- [What is being asked]: Go line by line through the data below, counting each one that has "Bennett", and give the final count only.

*** Data supplied Section Begins ***

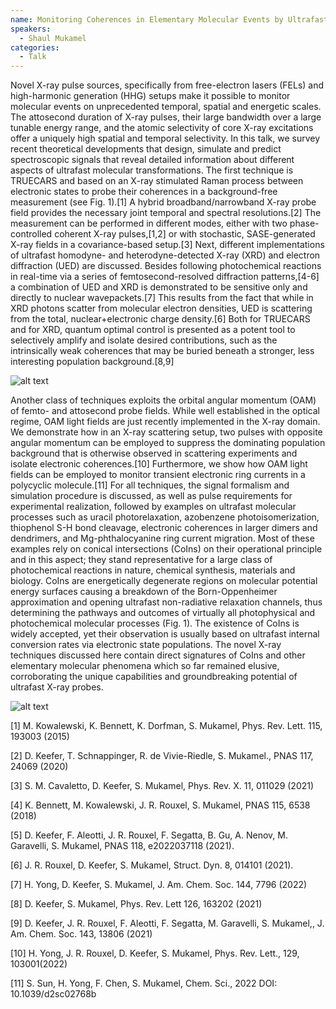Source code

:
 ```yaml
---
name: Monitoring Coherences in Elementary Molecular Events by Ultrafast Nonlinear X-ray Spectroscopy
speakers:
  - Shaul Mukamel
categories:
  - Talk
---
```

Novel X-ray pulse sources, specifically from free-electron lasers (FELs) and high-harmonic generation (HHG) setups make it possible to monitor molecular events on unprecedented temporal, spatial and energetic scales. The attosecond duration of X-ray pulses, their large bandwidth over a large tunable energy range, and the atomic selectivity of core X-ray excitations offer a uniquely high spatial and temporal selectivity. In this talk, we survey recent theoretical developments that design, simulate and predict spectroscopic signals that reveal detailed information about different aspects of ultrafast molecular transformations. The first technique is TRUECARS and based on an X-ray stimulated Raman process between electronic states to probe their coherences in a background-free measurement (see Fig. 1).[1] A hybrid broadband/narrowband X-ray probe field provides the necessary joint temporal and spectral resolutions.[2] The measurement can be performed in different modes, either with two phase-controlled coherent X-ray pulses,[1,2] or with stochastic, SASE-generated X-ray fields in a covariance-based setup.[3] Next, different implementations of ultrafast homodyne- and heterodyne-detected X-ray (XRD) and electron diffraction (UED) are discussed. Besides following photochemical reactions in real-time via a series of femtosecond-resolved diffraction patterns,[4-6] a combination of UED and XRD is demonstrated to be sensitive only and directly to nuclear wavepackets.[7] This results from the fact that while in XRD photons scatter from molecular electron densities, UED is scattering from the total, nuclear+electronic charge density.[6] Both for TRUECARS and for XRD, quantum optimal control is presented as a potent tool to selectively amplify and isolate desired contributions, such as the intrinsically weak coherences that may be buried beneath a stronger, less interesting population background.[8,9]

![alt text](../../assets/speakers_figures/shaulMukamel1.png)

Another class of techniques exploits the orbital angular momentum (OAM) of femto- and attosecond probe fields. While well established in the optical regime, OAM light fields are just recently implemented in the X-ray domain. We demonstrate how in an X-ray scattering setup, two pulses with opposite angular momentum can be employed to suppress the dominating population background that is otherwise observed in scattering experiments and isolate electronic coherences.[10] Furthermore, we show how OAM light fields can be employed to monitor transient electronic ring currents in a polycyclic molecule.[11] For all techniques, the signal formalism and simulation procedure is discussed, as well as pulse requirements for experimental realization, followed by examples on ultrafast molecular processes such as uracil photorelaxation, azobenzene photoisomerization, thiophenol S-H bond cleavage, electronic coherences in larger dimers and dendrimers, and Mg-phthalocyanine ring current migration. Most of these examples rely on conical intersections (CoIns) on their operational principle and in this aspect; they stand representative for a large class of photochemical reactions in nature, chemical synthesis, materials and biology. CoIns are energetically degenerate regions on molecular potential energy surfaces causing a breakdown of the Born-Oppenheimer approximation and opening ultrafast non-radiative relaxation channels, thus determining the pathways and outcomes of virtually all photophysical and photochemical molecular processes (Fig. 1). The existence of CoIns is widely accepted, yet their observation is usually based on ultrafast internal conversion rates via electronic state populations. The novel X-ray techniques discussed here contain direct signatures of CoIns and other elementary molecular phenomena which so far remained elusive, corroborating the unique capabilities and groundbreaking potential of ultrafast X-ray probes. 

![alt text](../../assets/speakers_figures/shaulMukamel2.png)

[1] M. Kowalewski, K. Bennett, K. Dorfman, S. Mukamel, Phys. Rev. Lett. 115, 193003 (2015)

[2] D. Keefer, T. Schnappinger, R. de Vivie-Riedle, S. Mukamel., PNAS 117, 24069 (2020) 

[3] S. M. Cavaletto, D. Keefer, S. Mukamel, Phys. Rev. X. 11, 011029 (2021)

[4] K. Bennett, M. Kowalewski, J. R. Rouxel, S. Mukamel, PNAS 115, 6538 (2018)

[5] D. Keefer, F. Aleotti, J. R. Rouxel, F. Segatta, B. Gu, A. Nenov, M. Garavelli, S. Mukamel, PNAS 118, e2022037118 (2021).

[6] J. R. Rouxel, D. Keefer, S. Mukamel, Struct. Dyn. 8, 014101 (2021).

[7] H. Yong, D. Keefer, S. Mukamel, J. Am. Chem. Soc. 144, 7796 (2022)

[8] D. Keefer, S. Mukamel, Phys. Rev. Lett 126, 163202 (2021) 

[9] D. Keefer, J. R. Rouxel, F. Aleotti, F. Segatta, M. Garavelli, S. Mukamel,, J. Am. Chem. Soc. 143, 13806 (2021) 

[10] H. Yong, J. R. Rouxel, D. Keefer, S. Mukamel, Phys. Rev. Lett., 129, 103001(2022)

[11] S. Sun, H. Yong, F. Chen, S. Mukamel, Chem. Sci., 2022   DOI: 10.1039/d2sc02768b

*** Data supplied Section Ends ***

- [Response box]: 2